Si scorgono in lontananza lungo il marciapiedi appena rischiarato dai lampioni. Si avvicinano, accorciando la distanza che li separa dal portone d’ingresso della pensione.

– Salve. –

– Ciao. –

– Com’è andata? – dicono all’unisono lasciandosi andare in un dolce sorriso.

– Come sempre. Il mio lavoro non è una fonte di sorprese – afferma Alda.

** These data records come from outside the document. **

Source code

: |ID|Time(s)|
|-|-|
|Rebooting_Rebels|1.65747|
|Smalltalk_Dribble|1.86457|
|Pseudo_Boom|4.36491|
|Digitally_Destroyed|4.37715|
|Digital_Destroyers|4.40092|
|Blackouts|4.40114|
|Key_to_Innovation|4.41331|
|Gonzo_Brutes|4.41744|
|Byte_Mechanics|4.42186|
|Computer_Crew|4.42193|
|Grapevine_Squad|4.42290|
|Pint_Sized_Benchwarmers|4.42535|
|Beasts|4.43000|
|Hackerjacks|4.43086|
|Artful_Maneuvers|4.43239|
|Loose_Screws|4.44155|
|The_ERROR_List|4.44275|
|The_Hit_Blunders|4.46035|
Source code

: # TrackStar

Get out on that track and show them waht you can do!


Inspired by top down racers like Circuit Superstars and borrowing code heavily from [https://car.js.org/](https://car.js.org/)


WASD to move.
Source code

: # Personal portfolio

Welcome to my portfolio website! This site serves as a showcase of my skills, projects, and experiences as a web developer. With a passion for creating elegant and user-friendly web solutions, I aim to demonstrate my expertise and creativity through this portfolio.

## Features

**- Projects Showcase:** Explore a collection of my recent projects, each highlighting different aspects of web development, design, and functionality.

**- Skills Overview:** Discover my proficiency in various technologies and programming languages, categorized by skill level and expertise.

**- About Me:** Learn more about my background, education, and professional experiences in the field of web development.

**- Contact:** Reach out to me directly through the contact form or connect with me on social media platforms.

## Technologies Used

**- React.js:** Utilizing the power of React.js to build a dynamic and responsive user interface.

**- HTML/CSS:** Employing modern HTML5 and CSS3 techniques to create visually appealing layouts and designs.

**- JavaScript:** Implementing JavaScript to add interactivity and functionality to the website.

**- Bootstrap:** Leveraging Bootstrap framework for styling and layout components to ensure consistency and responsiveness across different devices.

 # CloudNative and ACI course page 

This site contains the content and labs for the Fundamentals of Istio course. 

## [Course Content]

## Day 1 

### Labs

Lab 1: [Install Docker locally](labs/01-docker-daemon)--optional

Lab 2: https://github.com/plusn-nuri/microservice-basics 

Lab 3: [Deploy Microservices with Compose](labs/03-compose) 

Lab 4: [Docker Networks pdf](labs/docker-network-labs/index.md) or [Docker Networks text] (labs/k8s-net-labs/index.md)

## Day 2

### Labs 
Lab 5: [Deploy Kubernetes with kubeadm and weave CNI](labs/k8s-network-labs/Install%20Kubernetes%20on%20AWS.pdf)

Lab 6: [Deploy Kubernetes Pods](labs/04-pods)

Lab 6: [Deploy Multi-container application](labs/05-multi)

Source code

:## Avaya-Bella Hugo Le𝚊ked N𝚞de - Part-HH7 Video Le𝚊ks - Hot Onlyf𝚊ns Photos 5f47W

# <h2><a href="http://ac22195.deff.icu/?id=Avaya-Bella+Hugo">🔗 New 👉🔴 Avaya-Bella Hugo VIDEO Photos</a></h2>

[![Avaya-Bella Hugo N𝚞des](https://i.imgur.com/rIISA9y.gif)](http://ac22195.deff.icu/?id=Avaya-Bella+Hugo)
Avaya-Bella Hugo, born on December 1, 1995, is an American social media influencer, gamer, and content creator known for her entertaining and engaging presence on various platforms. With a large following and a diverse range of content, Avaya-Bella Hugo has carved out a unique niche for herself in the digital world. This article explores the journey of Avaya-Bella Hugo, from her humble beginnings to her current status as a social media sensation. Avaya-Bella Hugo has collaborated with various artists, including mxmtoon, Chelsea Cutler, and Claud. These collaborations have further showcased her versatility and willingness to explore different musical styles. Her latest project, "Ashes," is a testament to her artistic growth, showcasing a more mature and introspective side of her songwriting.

– La mia serata è scivolata rimanendo seduto a un tavolo di un ristorante insieme al mio amico, a rivisitare con nostalgia, tra un boccone e l’altro, la nostra giovinezza. –

– Nessuna sorpresa? –

– No, che io rammenti – risponde Luigi con sottile ironia.

– È mancato il dolce, mi sembra di aver capito. –

– Nel pomeriggio ne ho fatto una bella scorpacciata. –

– Capisco. Mai abusarne, potrebbe nuocere alla salute. –

– Non ho mai avuto di questi problemi – dice sornione Luigi. – Il giorno che mi si presenteranno, potrei decidere di porre fine alla mia vita. –

– Oh, Dio, saresti così drastico? –

– Spero che ciò avvenga quanto più tardi possibile – ammette con un sorriso l’uomo.

– Allora, che ben vengano le scorpacciate – dice Alda. – Be’, entriamo! –

 Di lì a poco si ritrovano sul letto nella stanza della giovane, impegnati nelle loro performance erotiche.